══ Extracted records

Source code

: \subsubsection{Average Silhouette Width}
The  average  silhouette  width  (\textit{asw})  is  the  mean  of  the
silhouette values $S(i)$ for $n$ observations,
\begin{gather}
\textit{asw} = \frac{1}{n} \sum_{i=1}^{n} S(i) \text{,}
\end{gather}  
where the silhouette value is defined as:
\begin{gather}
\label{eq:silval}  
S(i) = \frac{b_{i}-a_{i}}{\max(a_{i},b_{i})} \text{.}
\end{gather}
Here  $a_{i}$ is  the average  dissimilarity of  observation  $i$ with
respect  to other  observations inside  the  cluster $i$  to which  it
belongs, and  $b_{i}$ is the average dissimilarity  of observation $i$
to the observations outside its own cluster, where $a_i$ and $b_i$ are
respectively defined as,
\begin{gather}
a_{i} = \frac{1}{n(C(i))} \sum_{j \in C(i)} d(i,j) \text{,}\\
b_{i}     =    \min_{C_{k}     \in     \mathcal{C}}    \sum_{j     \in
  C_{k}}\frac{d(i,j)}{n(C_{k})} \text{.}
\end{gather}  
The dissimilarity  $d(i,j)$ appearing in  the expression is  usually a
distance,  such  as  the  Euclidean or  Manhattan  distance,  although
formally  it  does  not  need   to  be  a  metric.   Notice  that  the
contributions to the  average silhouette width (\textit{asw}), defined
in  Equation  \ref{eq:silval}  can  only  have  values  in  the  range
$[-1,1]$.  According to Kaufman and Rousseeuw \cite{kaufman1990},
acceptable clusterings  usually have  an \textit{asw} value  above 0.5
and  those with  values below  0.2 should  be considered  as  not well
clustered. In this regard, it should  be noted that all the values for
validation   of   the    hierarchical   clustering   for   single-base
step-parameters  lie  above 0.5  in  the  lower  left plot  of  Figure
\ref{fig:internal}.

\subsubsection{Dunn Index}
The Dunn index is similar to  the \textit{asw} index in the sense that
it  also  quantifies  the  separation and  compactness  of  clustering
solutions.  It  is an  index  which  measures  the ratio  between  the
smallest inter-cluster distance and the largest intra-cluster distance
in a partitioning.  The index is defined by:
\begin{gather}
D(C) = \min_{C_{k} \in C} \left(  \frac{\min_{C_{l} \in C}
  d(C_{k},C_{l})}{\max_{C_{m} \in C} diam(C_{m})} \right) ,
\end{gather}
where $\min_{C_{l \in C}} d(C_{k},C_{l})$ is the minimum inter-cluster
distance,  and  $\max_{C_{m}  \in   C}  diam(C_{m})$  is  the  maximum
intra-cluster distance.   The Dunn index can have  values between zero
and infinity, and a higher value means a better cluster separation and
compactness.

════

*Exercise description*
Take every line in the preceding listing that contains "diam" and copy it.

*Answer to this problem*
  d(C_{k},C_{l})}{\max_{C_{m} \in C} diam(C_{m})} \right) ,
distance,  and  $\max_{C_{m}  \in   C}  diam(C_{m})$  is  the  maximum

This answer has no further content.